Exercise instructions: Give the number of lines in the listing that contain "button", with no other words.
= = = =
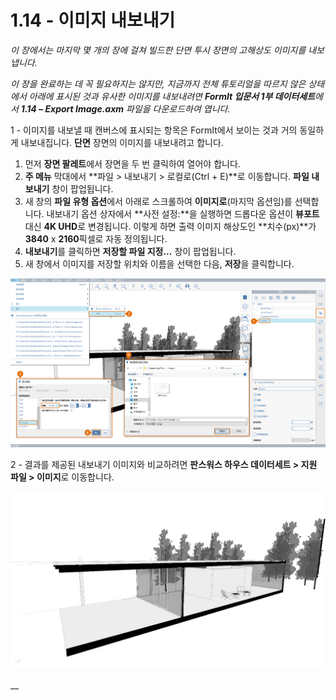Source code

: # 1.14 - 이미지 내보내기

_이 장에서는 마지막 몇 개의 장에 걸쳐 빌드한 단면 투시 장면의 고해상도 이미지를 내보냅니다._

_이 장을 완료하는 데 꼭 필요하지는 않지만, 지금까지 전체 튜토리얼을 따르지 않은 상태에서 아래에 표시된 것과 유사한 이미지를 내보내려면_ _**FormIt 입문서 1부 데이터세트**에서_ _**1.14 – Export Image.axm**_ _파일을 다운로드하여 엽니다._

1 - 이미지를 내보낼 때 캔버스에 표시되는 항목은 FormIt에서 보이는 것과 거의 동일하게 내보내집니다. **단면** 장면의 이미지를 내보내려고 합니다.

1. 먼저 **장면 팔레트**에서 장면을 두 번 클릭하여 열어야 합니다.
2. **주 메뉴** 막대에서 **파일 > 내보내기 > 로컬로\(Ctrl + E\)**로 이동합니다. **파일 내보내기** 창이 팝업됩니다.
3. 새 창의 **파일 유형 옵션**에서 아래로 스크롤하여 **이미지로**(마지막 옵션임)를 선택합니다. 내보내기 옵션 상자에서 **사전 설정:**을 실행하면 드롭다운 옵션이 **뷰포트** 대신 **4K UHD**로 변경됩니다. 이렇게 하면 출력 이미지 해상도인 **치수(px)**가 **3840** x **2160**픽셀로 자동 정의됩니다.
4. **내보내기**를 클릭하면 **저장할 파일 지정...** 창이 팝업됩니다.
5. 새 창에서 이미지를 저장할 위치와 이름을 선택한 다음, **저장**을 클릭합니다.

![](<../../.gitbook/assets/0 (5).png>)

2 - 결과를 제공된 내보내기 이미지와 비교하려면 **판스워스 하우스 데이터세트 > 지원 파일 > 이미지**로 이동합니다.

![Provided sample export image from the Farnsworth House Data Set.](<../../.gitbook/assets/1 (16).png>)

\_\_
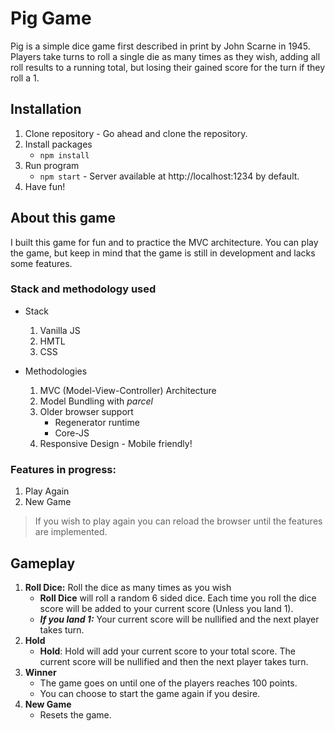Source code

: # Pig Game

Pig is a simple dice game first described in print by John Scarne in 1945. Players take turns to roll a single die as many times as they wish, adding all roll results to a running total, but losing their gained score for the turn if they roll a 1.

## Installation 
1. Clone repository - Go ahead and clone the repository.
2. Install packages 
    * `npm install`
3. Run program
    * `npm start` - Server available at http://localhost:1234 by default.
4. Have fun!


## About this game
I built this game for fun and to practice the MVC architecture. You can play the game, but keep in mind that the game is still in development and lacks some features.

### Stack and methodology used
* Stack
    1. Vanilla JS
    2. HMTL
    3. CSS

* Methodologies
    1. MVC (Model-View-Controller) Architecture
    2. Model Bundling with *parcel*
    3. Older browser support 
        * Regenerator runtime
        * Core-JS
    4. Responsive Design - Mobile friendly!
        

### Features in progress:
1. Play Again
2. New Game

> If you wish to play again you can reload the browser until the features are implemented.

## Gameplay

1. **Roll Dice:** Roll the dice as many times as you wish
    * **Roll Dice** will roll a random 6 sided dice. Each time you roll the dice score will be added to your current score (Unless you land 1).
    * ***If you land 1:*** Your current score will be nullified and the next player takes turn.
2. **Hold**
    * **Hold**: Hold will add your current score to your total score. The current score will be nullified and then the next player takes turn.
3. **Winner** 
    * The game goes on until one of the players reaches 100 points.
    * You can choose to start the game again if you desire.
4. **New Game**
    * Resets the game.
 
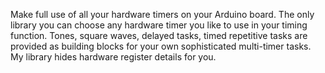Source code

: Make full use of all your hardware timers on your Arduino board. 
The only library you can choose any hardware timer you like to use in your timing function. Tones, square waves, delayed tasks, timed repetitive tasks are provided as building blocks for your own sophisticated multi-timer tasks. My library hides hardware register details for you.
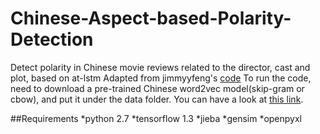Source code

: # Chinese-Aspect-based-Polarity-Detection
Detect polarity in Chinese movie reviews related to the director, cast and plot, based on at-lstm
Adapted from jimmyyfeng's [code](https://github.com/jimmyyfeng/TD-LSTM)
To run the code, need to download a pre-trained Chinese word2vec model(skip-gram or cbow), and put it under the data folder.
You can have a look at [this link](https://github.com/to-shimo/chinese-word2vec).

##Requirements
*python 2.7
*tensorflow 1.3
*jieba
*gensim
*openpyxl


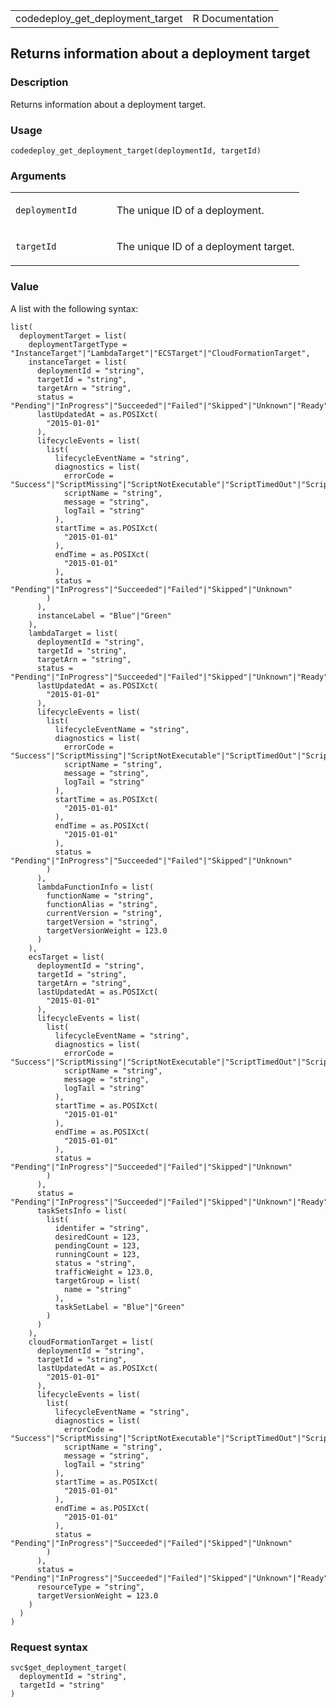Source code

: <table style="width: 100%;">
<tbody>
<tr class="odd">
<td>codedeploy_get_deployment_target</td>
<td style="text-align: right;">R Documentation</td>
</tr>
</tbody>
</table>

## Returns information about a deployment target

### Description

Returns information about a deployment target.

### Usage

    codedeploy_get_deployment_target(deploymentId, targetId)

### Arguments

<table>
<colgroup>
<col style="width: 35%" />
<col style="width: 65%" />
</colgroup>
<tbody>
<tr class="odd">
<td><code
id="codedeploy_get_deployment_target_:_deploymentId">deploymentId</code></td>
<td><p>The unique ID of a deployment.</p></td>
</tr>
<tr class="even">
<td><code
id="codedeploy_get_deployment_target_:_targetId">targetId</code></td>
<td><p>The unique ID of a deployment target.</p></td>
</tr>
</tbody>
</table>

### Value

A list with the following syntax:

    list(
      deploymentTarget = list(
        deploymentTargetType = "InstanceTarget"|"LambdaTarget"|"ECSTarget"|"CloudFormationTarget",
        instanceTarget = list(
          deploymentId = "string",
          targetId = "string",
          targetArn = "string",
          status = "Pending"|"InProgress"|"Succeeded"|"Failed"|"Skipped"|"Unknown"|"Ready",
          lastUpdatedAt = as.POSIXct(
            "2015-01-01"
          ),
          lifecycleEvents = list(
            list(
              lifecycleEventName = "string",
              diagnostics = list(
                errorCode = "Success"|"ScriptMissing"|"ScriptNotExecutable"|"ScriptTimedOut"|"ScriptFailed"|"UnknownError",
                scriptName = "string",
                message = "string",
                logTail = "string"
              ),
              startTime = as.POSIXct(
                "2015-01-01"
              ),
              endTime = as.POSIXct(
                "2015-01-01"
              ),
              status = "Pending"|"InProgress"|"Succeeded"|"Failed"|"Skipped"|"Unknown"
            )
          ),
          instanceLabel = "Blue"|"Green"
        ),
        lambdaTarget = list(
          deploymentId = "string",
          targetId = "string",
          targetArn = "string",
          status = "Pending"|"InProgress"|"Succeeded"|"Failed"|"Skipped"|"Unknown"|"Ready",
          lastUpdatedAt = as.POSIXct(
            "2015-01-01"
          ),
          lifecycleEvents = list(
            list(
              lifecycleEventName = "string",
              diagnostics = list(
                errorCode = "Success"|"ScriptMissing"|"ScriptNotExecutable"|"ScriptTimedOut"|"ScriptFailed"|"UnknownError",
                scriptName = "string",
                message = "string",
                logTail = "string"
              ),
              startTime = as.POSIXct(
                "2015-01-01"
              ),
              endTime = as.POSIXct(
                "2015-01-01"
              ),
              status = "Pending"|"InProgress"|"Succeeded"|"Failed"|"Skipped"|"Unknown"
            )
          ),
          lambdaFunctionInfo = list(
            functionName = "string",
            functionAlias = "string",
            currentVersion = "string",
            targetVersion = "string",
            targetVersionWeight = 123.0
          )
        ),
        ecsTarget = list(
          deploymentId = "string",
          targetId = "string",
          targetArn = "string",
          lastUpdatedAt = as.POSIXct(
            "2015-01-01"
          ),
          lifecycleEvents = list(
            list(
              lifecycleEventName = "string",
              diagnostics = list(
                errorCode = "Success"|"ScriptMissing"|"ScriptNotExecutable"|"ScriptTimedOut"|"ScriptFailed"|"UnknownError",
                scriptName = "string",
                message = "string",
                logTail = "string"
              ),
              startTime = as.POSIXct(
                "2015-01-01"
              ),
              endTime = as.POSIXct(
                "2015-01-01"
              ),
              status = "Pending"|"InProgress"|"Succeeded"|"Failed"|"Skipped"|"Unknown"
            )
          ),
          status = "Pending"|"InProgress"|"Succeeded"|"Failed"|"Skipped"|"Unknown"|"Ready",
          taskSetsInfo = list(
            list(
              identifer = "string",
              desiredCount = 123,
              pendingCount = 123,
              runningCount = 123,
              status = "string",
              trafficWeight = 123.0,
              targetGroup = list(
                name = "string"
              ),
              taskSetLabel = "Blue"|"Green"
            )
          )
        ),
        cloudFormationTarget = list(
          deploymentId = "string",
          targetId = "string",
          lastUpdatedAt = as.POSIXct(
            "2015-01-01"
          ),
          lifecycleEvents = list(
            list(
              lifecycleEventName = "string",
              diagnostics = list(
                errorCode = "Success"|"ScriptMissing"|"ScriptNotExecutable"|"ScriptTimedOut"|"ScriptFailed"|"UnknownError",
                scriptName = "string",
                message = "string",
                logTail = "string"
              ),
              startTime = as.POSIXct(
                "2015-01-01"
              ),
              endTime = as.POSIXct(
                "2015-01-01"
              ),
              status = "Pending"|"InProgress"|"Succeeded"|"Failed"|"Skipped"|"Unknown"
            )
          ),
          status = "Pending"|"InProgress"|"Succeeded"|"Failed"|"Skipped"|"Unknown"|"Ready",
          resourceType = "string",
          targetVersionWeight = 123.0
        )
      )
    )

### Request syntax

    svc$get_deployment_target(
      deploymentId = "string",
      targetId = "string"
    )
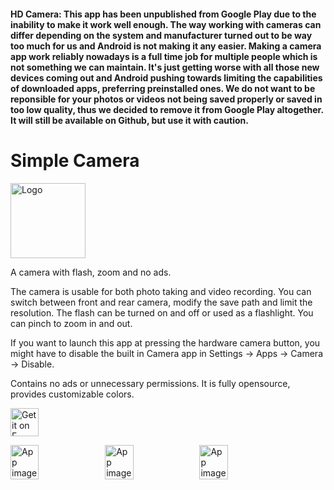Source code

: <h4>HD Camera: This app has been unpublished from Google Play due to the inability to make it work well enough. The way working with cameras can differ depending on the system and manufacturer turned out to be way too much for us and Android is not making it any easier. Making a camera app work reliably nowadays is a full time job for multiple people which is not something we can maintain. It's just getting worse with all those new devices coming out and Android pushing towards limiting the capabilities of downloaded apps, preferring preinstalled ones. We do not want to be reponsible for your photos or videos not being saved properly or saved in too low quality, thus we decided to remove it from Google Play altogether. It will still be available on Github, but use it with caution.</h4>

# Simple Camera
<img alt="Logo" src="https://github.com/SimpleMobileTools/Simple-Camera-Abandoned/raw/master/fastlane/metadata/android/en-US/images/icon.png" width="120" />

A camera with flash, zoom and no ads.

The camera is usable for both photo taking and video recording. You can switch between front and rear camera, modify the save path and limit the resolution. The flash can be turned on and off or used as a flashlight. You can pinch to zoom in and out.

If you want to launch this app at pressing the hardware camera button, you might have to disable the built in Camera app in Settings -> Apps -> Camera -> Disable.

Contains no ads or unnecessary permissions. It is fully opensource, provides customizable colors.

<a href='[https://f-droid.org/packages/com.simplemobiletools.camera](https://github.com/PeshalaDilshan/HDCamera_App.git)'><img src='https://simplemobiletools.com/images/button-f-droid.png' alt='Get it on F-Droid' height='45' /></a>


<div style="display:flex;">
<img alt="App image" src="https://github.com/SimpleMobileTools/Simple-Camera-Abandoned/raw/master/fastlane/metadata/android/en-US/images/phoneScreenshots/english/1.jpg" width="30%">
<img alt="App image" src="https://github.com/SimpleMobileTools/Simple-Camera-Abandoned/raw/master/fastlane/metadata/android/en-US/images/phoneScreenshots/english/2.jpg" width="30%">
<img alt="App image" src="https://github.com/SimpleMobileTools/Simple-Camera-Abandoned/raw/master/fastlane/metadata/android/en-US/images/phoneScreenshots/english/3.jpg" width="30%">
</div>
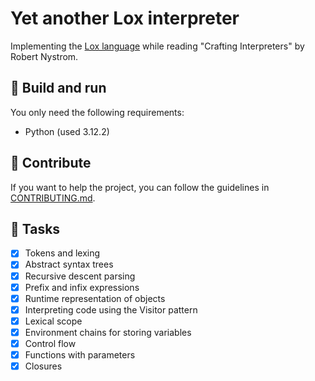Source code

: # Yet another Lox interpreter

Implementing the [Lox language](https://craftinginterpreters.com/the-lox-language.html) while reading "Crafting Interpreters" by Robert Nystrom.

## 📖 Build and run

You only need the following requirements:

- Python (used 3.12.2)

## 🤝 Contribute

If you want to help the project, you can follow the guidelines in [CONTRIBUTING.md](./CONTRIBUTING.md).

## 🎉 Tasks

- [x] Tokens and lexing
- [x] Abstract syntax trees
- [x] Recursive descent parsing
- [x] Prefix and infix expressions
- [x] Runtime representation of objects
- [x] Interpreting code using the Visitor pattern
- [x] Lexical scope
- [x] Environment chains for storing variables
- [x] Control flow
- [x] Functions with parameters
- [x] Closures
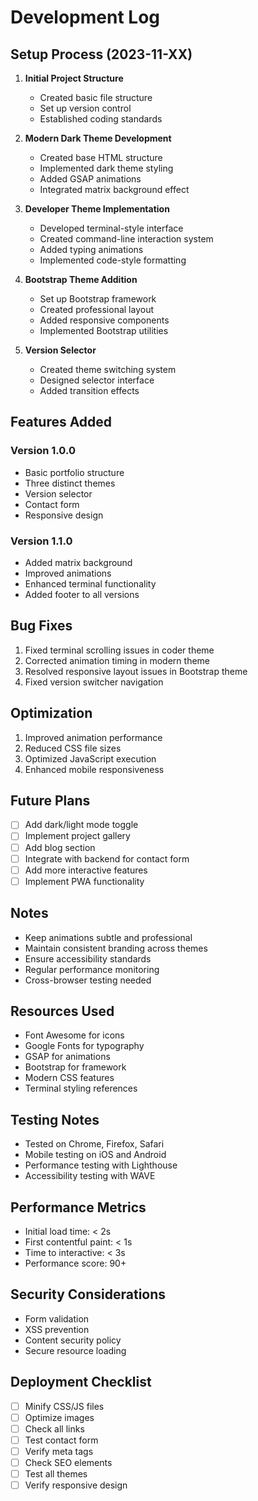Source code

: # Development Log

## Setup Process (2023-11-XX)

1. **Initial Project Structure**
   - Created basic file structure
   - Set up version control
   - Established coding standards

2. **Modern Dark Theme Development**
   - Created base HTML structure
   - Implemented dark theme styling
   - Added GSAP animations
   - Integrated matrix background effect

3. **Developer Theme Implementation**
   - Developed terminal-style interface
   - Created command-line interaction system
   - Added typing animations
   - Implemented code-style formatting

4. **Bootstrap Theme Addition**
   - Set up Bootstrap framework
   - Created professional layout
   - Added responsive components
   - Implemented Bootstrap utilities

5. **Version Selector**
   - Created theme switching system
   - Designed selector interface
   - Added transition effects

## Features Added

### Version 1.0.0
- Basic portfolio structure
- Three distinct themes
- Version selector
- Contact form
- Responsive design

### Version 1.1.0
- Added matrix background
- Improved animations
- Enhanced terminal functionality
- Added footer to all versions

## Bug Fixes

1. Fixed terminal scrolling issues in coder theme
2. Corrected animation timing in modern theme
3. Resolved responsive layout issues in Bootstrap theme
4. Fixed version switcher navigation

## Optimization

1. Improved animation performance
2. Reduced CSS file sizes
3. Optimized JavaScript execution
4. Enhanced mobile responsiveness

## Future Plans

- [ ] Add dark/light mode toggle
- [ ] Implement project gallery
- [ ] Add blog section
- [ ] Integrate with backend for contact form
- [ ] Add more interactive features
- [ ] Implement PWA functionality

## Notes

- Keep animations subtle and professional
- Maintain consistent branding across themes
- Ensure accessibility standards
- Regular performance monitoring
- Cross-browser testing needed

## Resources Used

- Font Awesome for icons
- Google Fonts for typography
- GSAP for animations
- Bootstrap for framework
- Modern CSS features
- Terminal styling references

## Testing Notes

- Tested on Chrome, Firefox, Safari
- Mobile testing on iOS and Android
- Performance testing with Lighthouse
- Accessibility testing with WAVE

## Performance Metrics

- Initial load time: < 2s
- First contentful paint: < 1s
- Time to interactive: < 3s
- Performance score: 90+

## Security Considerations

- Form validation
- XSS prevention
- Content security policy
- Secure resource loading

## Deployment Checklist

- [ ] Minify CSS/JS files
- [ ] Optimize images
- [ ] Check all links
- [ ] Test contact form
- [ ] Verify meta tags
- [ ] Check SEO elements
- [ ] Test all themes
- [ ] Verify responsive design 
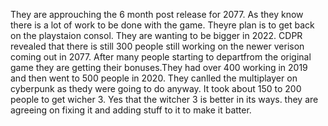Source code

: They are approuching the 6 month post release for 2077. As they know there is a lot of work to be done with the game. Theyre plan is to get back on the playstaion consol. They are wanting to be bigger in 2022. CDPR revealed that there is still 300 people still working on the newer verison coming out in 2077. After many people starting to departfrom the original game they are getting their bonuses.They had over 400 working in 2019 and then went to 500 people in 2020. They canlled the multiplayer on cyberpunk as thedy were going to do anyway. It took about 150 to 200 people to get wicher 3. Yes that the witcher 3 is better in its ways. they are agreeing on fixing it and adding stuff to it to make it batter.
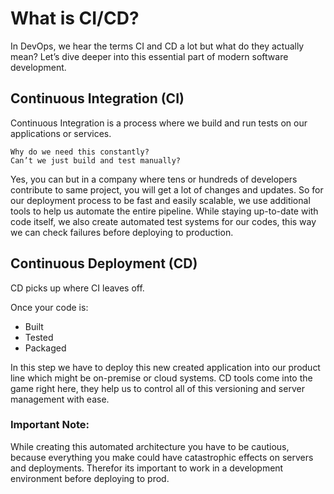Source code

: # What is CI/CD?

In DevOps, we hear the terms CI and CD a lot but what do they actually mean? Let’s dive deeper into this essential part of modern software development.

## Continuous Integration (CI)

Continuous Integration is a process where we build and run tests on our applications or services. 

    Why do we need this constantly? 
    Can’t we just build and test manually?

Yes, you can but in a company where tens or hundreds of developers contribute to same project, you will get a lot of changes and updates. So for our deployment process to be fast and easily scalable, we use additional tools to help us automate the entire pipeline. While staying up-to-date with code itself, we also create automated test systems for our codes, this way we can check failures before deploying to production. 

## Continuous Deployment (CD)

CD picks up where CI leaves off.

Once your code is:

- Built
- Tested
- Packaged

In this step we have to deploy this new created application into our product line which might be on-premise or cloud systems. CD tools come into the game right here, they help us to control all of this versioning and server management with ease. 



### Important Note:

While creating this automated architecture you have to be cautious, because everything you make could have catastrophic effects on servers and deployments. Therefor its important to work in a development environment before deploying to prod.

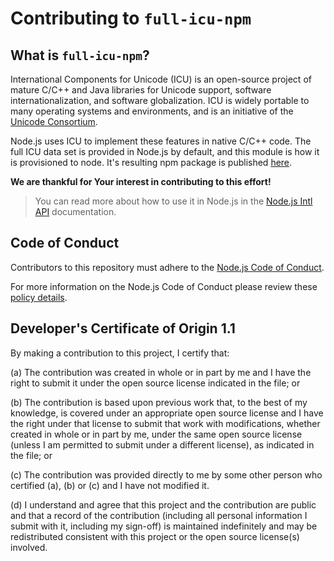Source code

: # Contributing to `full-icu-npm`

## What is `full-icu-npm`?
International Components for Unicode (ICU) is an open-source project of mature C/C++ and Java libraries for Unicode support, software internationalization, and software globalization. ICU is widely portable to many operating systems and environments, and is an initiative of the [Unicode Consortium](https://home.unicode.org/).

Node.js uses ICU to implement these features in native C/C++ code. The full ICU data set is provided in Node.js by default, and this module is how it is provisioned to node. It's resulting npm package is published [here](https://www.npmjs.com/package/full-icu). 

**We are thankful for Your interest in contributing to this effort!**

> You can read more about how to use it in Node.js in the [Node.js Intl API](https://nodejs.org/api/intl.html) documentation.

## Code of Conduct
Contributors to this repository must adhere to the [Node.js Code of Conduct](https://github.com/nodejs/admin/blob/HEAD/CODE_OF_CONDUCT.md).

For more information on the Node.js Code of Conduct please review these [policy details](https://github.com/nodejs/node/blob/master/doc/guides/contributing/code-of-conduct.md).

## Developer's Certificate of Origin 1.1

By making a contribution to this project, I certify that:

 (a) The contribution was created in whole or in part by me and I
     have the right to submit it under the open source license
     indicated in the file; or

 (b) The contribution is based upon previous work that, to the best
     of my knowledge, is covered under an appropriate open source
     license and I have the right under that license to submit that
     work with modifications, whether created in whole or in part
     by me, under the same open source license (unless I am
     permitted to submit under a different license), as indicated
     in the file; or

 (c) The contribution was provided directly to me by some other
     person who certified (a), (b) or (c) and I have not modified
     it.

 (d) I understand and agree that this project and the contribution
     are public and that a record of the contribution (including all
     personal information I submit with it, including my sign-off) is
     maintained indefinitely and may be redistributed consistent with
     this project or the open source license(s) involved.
= = = =
Result of this task: 2